[Data excerpts]
++++++++++

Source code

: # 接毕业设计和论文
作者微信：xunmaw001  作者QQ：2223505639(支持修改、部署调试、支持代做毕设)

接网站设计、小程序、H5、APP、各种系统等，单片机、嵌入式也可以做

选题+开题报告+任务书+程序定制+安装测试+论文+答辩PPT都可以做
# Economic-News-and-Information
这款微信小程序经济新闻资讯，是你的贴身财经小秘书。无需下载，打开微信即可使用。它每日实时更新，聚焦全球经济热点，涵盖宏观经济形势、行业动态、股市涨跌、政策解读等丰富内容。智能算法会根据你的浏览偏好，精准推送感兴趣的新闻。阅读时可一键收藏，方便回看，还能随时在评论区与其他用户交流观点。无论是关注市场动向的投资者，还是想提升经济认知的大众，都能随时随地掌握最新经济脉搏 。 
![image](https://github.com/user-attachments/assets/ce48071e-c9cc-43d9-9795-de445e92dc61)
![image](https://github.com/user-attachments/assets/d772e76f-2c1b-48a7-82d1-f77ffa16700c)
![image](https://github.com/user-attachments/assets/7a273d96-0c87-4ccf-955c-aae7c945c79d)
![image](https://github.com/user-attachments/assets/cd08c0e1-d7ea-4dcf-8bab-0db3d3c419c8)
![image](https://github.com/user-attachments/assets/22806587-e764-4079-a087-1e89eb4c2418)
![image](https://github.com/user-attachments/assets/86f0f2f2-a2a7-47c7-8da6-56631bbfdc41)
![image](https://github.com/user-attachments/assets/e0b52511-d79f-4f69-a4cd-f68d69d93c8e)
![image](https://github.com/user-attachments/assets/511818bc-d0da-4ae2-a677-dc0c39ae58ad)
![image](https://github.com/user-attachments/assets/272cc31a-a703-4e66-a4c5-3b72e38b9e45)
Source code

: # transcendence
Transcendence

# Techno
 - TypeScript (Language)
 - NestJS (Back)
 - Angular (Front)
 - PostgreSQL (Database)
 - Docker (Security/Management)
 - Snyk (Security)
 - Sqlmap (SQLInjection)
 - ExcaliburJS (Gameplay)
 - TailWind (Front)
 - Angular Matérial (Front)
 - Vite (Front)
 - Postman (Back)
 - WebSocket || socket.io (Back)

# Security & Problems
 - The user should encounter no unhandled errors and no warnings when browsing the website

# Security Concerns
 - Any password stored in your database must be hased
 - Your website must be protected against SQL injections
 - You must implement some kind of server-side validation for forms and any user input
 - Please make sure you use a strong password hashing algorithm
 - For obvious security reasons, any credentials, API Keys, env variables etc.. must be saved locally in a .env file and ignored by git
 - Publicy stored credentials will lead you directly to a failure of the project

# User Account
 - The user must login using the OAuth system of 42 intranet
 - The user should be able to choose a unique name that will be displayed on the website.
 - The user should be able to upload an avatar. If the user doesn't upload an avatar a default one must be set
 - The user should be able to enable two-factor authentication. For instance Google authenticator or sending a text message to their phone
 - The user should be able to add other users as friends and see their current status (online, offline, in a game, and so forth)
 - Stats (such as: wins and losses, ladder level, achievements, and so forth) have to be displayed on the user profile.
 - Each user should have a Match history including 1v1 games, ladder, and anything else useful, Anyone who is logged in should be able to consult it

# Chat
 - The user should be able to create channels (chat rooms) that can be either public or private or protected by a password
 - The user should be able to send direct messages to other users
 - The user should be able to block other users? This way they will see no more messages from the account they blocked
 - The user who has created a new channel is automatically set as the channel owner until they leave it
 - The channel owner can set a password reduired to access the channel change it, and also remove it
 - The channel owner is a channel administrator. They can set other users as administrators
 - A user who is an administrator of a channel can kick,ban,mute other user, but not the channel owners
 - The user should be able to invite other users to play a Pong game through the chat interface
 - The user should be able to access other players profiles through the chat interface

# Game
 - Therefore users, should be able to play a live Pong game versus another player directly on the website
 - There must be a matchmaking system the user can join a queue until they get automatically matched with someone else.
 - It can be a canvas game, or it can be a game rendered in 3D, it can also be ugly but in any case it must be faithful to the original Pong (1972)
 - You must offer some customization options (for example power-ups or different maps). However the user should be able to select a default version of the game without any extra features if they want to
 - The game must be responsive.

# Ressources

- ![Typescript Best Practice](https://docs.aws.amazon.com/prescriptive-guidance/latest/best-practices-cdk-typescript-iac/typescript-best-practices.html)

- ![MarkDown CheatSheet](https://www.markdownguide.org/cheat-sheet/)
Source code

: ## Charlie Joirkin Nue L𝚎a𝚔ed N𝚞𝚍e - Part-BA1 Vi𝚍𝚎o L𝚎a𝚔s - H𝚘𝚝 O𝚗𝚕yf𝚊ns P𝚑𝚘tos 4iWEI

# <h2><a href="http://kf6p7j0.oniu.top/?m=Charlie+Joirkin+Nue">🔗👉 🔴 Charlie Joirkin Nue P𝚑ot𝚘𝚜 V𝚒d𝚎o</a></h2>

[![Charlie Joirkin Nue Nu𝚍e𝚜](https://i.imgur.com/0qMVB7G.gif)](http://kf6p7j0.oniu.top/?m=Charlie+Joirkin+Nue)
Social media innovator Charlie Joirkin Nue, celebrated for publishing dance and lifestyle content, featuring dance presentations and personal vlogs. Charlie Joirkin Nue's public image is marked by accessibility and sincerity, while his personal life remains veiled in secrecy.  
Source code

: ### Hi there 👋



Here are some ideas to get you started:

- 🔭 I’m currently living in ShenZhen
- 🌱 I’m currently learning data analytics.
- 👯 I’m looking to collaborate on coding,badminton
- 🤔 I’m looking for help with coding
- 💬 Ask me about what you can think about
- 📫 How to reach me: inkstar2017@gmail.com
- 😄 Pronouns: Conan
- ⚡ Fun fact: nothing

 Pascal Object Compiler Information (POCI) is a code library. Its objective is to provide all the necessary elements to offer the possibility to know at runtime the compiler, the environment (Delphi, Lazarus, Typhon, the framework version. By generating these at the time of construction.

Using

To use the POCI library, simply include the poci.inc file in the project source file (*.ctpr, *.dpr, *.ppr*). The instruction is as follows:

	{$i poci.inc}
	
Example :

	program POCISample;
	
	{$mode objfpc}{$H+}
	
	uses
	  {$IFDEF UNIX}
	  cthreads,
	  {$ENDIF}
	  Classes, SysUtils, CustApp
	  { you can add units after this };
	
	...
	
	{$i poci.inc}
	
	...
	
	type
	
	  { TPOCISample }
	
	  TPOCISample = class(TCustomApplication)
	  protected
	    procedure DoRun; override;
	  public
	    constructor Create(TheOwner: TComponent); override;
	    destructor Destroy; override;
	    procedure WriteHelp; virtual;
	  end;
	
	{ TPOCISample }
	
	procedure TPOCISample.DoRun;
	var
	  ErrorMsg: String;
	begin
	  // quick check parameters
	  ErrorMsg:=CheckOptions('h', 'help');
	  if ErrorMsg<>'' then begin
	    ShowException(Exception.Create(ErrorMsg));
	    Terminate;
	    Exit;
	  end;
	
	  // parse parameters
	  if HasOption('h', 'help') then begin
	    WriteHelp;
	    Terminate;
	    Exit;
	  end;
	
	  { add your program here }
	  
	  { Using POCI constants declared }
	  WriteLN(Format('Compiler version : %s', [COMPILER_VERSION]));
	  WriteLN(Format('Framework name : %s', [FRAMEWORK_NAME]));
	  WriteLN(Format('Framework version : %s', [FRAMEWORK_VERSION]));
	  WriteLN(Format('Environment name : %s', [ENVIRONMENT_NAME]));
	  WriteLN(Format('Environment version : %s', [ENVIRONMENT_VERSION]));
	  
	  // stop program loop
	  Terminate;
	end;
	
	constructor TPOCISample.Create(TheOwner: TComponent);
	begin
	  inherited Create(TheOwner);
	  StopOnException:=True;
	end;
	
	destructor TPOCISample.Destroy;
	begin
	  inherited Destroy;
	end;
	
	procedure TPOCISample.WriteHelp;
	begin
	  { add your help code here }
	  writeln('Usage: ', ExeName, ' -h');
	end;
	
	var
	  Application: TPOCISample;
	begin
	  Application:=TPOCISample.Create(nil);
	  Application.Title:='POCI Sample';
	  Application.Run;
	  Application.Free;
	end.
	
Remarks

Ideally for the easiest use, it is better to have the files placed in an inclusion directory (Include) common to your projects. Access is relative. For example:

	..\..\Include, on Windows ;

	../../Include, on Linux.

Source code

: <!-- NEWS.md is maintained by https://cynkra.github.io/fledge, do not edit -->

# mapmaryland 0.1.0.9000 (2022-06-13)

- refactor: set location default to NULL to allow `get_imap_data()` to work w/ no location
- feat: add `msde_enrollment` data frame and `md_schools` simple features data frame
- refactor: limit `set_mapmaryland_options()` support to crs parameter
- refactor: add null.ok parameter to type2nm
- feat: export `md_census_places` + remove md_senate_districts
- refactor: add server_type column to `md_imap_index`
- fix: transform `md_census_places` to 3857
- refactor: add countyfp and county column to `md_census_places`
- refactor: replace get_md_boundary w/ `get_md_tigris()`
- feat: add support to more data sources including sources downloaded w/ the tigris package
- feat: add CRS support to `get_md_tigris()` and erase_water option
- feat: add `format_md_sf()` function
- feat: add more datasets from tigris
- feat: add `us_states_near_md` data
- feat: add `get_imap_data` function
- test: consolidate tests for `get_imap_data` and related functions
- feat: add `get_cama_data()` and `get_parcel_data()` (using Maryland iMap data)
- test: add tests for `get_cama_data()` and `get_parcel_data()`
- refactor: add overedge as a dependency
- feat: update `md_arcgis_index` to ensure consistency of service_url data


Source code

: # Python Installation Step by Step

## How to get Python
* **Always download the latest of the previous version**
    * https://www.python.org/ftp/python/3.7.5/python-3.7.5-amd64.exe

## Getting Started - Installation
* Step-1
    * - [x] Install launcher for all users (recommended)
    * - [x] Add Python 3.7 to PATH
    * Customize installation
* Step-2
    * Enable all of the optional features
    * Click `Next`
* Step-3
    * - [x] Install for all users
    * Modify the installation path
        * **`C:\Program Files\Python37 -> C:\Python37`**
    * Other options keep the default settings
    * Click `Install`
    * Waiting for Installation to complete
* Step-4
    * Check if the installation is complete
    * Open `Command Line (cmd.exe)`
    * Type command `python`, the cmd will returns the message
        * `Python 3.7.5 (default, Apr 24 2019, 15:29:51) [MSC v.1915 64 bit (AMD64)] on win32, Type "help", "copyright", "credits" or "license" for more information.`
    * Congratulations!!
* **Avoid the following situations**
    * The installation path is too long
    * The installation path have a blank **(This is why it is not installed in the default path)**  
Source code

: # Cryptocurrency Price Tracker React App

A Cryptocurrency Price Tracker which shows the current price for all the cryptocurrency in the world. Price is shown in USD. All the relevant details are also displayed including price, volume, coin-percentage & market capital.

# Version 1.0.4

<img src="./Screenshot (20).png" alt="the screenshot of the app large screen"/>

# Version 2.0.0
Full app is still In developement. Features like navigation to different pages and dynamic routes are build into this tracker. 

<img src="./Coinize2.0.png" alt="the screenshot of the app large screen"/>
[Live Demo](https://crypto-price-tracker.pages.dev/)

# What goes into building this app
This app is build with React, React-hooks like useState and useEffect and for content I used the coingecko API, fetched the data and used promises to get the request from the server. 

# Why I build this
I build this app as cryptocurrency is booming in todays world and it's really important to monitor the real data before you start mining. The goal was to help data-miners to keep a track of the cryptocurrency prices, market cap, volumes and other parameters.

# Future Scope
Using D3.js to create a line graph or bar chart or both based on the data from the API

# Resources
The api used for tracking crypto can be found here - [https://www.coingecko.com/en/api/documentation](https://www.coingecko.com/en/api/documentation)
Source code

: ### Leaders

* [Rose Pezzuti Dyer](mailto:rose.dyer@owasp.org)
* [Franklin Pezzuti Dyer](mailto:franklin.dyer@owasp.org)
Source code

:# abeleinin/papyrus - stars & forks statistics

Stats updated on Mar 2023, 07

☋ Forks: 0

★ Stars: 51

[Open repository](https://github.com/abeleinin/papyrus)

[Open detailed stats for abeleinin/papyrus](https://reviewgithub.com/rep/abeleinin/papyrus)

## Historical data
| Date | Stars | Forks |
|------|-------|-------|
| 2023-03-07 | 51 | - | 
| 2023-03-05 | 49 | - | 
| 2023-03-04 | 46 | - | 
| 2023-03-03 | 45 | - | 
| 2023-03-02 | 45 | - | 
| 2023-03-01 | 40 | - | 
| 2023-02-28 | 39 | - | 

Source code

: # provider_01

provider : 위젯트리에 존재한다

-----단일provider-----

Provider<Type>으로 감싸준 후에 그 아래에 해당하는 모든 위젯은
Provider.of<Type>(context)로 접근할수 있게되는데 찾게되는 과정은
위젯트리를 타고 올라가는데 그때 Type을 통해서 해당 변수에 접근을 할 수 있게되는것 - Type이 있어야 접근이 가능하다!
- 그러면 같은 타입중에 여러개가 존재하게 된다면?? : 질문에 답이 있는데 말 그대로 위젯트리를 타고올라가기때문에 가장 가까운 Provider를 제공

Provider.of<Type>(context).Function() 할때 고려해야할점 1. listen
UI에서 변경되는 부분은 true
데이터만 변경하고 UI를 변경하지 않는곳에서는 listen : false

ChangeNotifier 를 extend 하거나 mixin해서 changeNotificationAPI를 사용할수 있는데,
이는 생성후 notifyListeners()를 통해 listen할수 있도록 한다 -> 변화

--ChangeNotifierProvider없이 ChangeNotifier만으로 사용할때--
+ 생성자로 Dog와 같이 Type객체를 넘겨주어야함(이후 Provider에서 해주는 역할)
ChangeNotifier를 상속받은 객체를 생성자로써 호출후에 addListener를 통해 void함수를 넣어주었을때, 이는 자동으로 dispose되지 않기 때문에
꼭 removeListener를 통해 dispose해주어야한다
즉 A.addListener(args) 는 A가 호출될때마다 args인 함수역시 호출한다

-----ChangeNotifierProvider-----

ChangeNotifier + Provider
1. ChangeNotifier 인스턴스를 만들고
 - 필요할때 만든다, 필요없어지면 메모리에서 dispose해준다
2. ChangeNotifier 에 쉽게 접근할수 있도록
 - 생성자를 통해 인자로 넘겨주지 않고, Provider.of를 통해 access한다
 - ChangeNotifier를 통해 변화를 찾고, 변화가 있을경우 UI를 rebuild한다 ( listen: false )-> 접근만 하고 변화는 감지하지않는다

++++++++++

=== PROBLEM DESCRIPTION ===
From the first line of the data above through the line containing "这款微信小程序经济新闻资讯，", repeat each line exactly, and add nothing.

=== EXPECTED ANSWER ===
Source code

: # 接毕业设计和论文
作者微信：xunmaw001  作者QQ：2223505639(支持修改、部署调试、支持代做毕设)

接网站设计、小程序、H5、APP、各种系统等，单片机、嵌入式也可以做

选题+开题报告+任务书+程序定制+安装测试+论文+答辩PPT都可以做
# Economic-News-and-Information
这款微信小程序经济新闻资讯，是你的贴身财经小秘书。无需下载，打开微信即可使用。它每日实时更新，聚焦全球经济热点，涵盖宏观经济形势、行业动态、股市涨跌、政策解读等丰富内容。智能算法会根据你的浏览偏好，精准推送感兴趣的新闻。阅读时可一键收藏，方便回看，还能随时在评论区与其他用户交流观点。无论是关注市场动向的投资者，还是想提升经济认知的大众，都能随时随地掌握最新经济脉搏 。 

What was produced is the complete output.